United Church of Christ
The UCC expressed its gratitude to its congregation for honoring the “Safer at home” order as it helped to “reduce illness, suffering, and loss of life” over the past two months. Now that the order has been lifted by the Wisconsin Supreme Court, it has put a lot of pressure on individual pastors and leadership to open. However, despite the political challenges, UCC leadership will trust guidelines to maintain communal health. UCC will be working with Rev. Kerri Parker, Wisconsin Council of Churches, as they continue to monitor and assess health guidelines set out by public health officials to create a plan consistent with the Badger Bounce Back Plan. Rev. Jane Anderson states that “our main priority is the health of our communities, so we will trust science and data.” The plan developed by the Wisconsin Council of Churches was informed by the Badger Bounce Back plan to open up churches in a phased approach. This plan allows for a gradual, measured, and cautious approach which takes into account public health guidelines and data driven decision making. Wisconsin Council of Churches (WCC) plan.
Hindu Temple of Wisconsin
Prayer services at the Hindu Temple of Wisconsin are primarily autonomous. Devotees can visit to pray during regular hours of operation or at times when longer events are scheduled. Shoes are removed before entering the sanctum sanctorum. Priests are available continuously through the day for prayer services. Devotees bring flowers for the priests to lay on statues for them. The priest pours fragrant blessed water into their hands, used as a vessel to drink from, and nuts are shared after being blessed.
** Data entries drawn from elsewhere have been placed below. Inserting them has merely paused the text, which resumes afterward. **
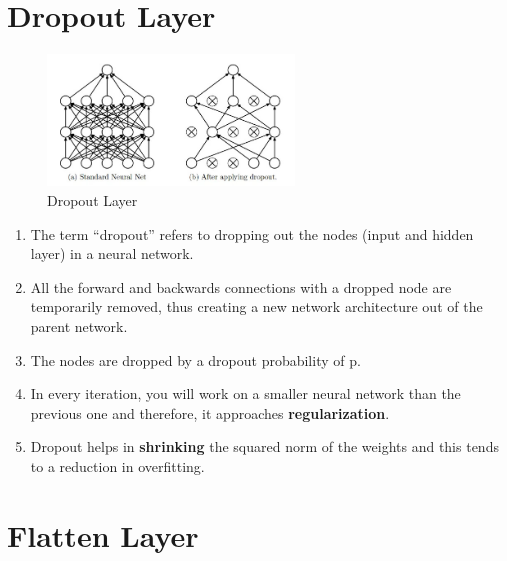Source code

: 
\section{Dropout Layer \cite{gfg-dropout-in-neural-networks,medium/towardsdatascience.com/dropout-in-neural-networks-47a162d621d9}}\label{nn: Dropout Layer}

\begin{figure}[H]
    \centering
    \includegraphics[width=\linewidth, height=3.5cm, keepaspectratio]{Pictures/layers/dropout.jpg}
    \caption{Dropout Layer \cite{medium/towardsdatascience.com/dropout-in-neural-networks-47a162d621d9}}
\end{figure}

\begin{enumerate}
    \item The term “dropout” refers to dropping out the nodes (input and hidden layer) in a neural network. 
    
    \item All the forward and backwards connections with a dropped node are temporarily removed, thus creating a new network architecture out of the parent network. 
    
    \item The nodes are dropped by a dropout probability of p.

    \item In every iteration, you will work on a smaller neural network than the previous one and therefore, it approaches \textbf{regularization}.

    \item Dropout helps in \textbf{shrinking} the squared norm of the weights and this tends to a reduction in overfitting.
\end{enumerate}




\section{Flatten Layer \cite{gfg/what-is-a-neural-network-flatten-layer}}\label{Flatten Layer}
For the reopening of the temple, Sarvesh Geddam explained the temple hours would be restricted. The blessed water and nuts would be prepackaged, and Devotees would be asked to wear masks and maintain social distancing.
Islamic Society of Milwaukee and Brookfield
The Islamic Society will implement a phased approach to returning to in-person attendance at the Masjid in mid-June, 2020 if conditions permit. This plan is in accordance to the guidelines recommended by the CDC. Imam Noman Hussain stated that “it is of the utmost importance that the community’s safety be the highest priority. This includes the Muslim community and the broader community.” The ISM will be implementing the use of facemasks, social distancing, disinfecting, and sanitizing to mitigate the threat of spread. During the 1st Phase, there will be no Friday prayer, however there will be daily prayers in respect to allotted capacity, with adults over 65 strongly discouraged because of risk to elderly. Capacity requirements will be in place for the entire premises and social distancing will be the priority.